Nasceu então uma cena competitiva nas favelas e no asfalto, em que os jovens se desafiavam a aprender e criar os melhores passinhos, e se encontravam para fazer batalhas. Em 2016, um grupo de jovens participou da abertura dos Jogos Olímpicos no Rio dançando o passinho ao som do Rap da Felicidade, alçando a dança a patamares internacionais.

Em 2018, o passinho foi declarado Patrimônio Cultural Imaterial da Cidade do Rio de Janeiro e, em 2024, foi sancionado como Patrimônio Cultural Imaterial do Estado do Rio de Janeiro. Esta última proposta partiu da deputada estadual Verônica Lima (PT), que disse em nota ser importante para auxiliar a “descriminalizar o funk e as expressões artísticas dos jovens” nas favelas.

No cenário nacional, a data de 12 de julho pode se tornar o Dia Nacional do Funk, de acordo com projeto aprovado pelo Senado que, se não for requerida votação em Plenário, segue para sanção presidencial.

Confira 7 materiais para estudar e se inspirar 

No Rio de Janeiro, professoras abrem a roda para o passinho na escola

Em casa, na rua e nos bailes, a dança passinho já faz parte da vivência de muitas crianças, adolescentes e juventudes. Conheça a experiência de três professoras que abriram espaço para o passinho entrar também na escola. 

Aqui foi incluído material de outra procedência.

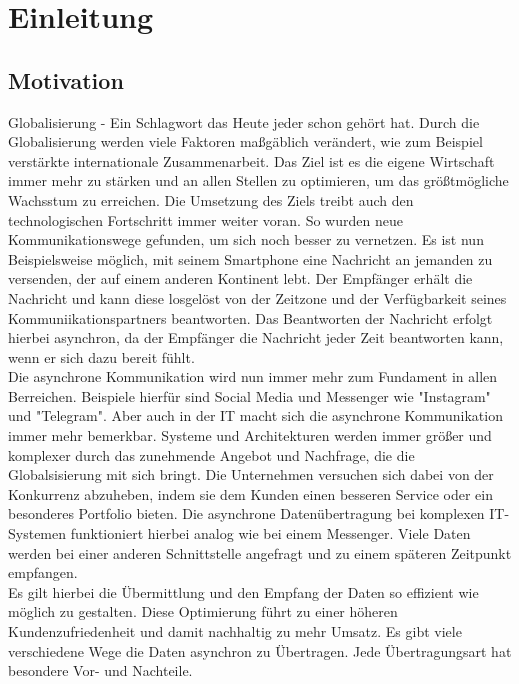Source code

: \chapter{Einleitung}
\label{ch:intro}
%
%
\section{Motivation}
\label{sec:intro:motivation}
Globalisierung - Ein Schlagwort das Heute jeder schon gehört hat. Durch die Globalisierung werden viele Faktoren maßgäblich verändert, wie zum Beispiel verstärkte internationale Zusammenarbeit. 
Das Ziel ist es die eigene Wirtschaft immer mehr zu stärken und an allen Stellen zu optimieren, um das größtmögliche Wachsstum zu erreichen. Die Umsetzung des Ziels treibt auch den technologischen Fortschritt immer weiter voran. So wurden neue Kommunikationswege gefunden, um sich noch besser zu vernetzen.
Es ist nun Beispielsweise möglich, mit seinem Smartphone eine Nachricht an jemanden zu versenden, der auf einem anderen Kontinent lebt. Der Empfänger erhält die Nachricht und kann diese losgelöst von der Zeitzone und der Verfügbarkeit seines Kommuniikationspartners beantworten. 
Das Beantworten der Nachricht erfolgt hierbei asynchron, da der Empfänger die Nachricht jeder Zeit beantworten kann, wenn er sich dazu bereit fühlt. \\

Die asynchrone Kommunikation wird nun immer mehr zum Fundament in allen Berreichen. Beispiele hierfür sind Social Media und Messenger wie "Instagram" und "Telegram". Aber auch in der IT macht sich die asynchrone Kommunikation immer mehr bemerkbar. 
Systeme und Architekturen werden immer größer und komplexer durch das zunehmende Angebot und Nachfrage, die die Globalsisierung mit sich bringt. Die Unternehmen versuchen sich dabei von der Konkurrenz abzuheben, indem sie dem Kunden einen besseren Service oder ein besonderes Portfolio bieten. 
Die asynchrone Datenübertragung bei komplexen IT-Systemen funktioniert hierbei analog wie bei einem Messenger. Viele Daten werden bei einer anderen Schnittstelle angefragt und zu einem späteren Zeitpunkt empfangen.\\

Es gilt hierbei die Übermittlung und den Empfang der Daten so effizient wie möglich zu gestalten.
Diese Optimierung führt zu einer höheren Kundenzufriedenheit und damit nachhaltig zu mehr Umsatz.
Es gibt viele verschiedene Wege die Daten asynchron zu Übertragen. Jede Übertragungsart hat besondere Vor- und Nachteile.\\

Chega mais pra entender os vários estilos do passinho

Conheça as principais variações da dança brasileira que ganhou o mundo, como o Passinho do Romano e o Passinho dos Maloka.  

Documentário A Batalha do Passinho (2012), de Emílio Domingos

O cineasta criou um documentário para retratar as vidas de dançarinos pioneiros do estilo, como o Cebolinha e o Gambá. 

Livro Vem ni mim que eu sou passinho: A dança passinho foda na confluência entre redes sociais, arte e cidade (2022), por Hugo Oliveira

A obra entende a dança como uma das formas de comunicação social e o fenômeno Passinho como uma das ferramentas que jovens negros e jovens negras de áreas de favelas, subúrbios e periferias tem como meio de se expressar e disputar as narrativas que os representam nas grandes mídias. 

Artigo O Desafio do Passinho: ferramenta para uma aprendizagem significativa, publicado no livro 1, 2, 3 e já! A criança pinta, borda e dança (Instituto Festival de Dança de Joinville/2018).

O professor Hugo Oliveira relata a prática do Desafio do Passinho, um concurso de dança protagonizado por jovens residentes em áreas marginalizadas e regiões periféricas. Além de garantir representatividade aos estudantes, a experiência também contribuiu com uma melhoria da aprendizagem e a redução da evasão.

Livro De Passinho em Passinho: Um livro para dançar e sonhar, por Otávio Junior (Companhia das Letrinhas, 2021).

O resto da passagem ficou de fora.